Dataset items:
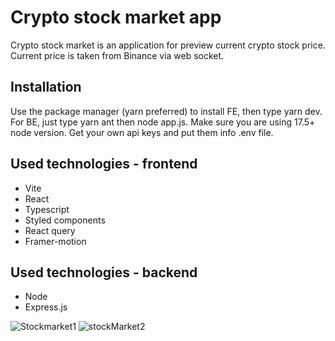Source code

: # Crypto stock market app

Crypto stock market is an application for preview current crypto stock price. Current price is taken from Binance via web socket.

## Installation

Use the package manager (yarn preferred) to install FE, then type yarn dev. For BE, just type yarn ant then node app.js. 
Make sure you are using 17.5+ node version. Get your own api keys and put them info .env file.


## Used technologies - frontend
- Vite
- React
- Typescript
- Styled components
- React query 
- Framer-motion
## Used technologies - backend
- Node
- Express.js

![Stockmarket1](https://user-images.githubusercontent.com/72619640/194115229-8fecb49e-c842-486d-a424-e0a4e0b9d21a.png)
![stockMarket2](https://user-images.githubusercontent.com/72619640/194115242-73442108-d559-4c49-b5a0-783faad23ef8.png)
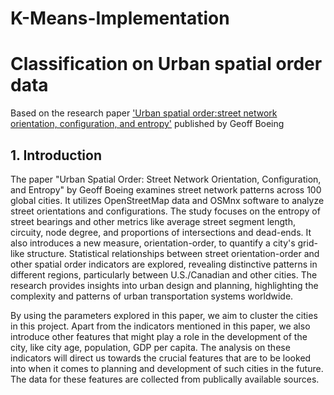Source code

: # K-Means-Implementation
# Classification on Urban spatial order data

Based on the research paper ['Urban spatial order:street network orientation, configuration, and entropy'](https://appliednetsci.springeropen.com/articles/10.1007/s41109-019-0189-1) published by Geoff Boeing

## 1. Introduction

The paper "Urban Spatial Order: Street Network Orientation, Configuration, and Entropy" by Geoff Boeing examines street network patterns across 100 global cities. It utilizes OpenStreetMap data and OSMnx software to analyze street orientations and configurations. The study focuses on the entropy of street bearings and other metrics like average street segment length, circuity, node degree, and proportions of intersections and dead-ends. It also introduces a new measure, orientation-order, to quantify a city's grid-like structure. Statistical relationships between street orientation-order and other spatial order indicators are explored, revealing distinctive patterns in different regions, particularly between U.S./Canadian and other cities. The research provides insights into urban design and planning, highlighting the complexity and patterns of urban transportation systems worldwide.


By using the parameters explored in this paper, we aim to cluster the cities in this project. Apart from the indicators mentioned in this paper, we also introduce other features that might play a role in the development of the city, like city age, population, GDP per capita. The analysis on these indicators will direct us towards the crucial features that are to be looked into when it comes to planning and development of such cities in the future. The data for these features are collected from publically available sources.
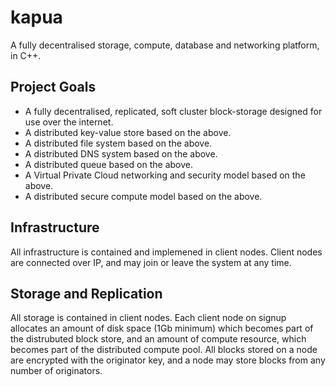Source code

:# kapua

A fully decentralised storage, compute, database and networking platform, in C++.

## Project Goals

* A fully decentralised, replicated, soft cluster block-storage designed for use over the internet.
* A distributed key-value store based on the above.
* A distributed file system based on the above.
* A distributed DNS system based on the above.
* A distributed queue based on the above.
* A Virtual Private Cloud networking and security model based on the above.
* A distributed secure compute model based on the above.

## Infrastructure

All infrastructure is contained and implemened in client nodes. Client nodes are connected over IP, and may join or leave the system at any time.

## Storage and Replication

All storage is contained in client nodes. Each client node on signup allocates an amount of disk space (1Gb minimum) which becomes part of the distrubuted block store, and an amount of compute resource, which becomes part of the distributed compute pool. All blocks stored on a node are encrypted with the originator key, and a node may store blocks from any number of originators.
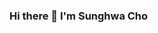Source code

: ### Hi there 👋 I'm Sunghwa Cho

<br>
<!--
**hwacho9/hwacho9** is a ✨ _special_ ✨ repository because its `README.md` (this file) appears on your GitHub profile.

Here are some ideas to get you started:

- 🔭 I’m currently working on ...
- 🌱 I’m currently learning ...
- 👯 I’m looking to collaborate on ...
- 🤔 I’m looking for help with ...
- 💬 Ask me about ...
- 📫 How to reach me: ...
- 😄 Pronouns: ...
- ⚡ Fun fact: ...
-->

[![Anurag's GitHub stats](https://github-readme-stats.vercel.app/api?username=hwacho9)](https://github.com/hwacho9/github-readme-stats)
![Top Langs](https://github-readme-stats.vercel.app/api/top-langs/?username=hwacho9&layout=compact)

=== BRIEF ===
Return, from the entries, each line that holds "compute".

=== ANSWER TO THE PROBLEM ===
A fully decentralised storage, compute, database and networking platform, in C++.
* A distributed secure compute model based on the above.
All storage is contained in client nodes. Each client node on signup allocates an amount of disk space (1Gb minimum) which becomes part of the distrubuted block store, and an amount of compute resource, which becomes part of the distributed compute pool. All blocks stored on a node are encrypted with the originator key, and a node may store blocks from any number of originators.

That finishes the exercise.